Exercise inputs
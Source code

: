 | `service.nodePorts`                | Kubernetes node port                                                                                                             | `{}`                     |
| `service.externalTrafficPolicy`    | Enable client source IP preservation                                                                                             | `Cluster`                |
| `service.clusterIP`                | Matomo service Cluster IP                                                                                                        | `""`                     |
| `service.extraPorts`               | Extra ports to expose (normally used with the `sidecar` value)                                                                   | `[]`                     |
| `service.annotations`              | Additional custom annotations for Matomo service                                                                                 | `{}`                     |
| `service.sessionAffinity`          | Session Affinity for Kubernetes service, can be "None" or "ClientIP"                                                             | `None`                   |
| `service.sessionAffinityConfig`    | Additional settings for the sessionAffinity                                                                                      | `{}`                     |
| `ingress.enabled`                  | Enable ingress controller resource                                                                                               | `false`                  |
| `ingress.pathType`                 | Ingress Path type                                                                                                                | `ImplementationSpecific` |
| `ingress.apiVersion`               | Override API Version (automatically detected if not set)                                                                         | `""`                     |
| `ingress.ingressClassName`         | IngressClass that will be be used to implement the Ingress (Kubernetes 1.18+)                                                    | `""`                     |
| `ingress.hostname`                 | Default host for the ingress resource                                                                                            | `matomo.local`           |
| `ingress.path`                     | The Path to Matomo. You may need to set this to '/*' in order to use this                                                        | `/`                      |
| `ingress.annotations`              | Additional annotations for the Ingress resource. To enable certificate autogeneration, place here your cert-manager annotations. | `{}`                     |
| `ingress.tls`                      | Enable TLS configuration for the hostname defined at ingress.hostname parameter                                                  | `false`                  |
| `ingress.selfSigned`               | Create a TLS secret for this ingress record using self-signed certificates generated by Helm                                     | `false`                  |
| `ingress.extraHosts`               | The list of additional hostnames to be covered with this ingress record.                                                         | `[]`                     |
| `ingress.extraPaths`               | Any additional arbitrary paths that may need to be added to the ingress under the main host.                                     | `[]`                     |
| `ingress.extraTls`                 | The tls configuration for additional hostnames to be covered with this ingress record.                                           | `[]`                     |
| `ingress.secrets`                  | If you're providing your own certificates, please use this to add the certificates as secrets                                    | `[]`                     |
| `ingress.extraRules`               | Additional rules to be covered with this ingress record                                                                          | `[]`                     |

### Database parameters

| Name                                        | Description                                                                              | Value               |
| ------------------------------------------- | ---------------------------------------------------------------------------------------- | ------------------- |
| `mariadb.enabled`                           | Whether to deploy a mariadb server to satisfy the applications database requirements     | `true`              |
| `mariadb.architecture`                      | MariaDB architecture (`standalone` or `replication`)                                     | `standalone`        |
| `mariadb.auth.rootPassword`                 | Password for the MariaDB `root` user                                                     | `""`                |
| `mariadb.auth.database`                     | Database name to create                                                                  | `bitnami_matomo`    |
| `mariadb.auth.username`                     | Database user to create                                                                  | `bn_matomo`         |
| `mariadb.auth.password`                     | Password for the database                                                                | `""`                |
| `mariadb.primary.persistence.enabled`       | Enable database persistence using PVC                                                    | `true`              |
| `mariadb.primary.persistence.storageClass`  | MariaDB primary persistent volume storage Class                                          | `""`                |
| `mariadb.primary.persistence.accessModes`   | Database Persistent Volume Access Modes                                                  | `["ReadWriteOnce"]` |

Instructions for the task
The lines from the start of the entries above through the line containing "Enable ingress controller" are the ones to return, please; copy them exactly and include both ends.

Result for this exercise
Source code

: | `service.nodePorts`                | Kubernetes node port                                                                                                             | `{}`                     |
| `service.externalTrafficPolicy`    | Enable client source IP preservation                                                                                             | `Cluster`                |
| `service.clusterIP`                | Matomo service Cluster IP                                                                                                        | `""`                     |
| `service.extraPorts`               | Extra ports to expose (normally used with the `sidecar` value)                                                                   | `[]`                     |
| `service.annotations`              | Additional custom annotations for Matomo service                                                                                 | `{}`                     |
| `service.sessionAffinity`          | Session Affinity for Kubernetes service, can be "None" or "ClientIP"                                                             | `None`                   |
| `service.sessionAffinityConfig`    | Additional settings for the sessionAffinity                                                                                      | `{}`                     |
| `ingress.enabled`                  | Enable ingress controller resource                                                                                               | `false`                  |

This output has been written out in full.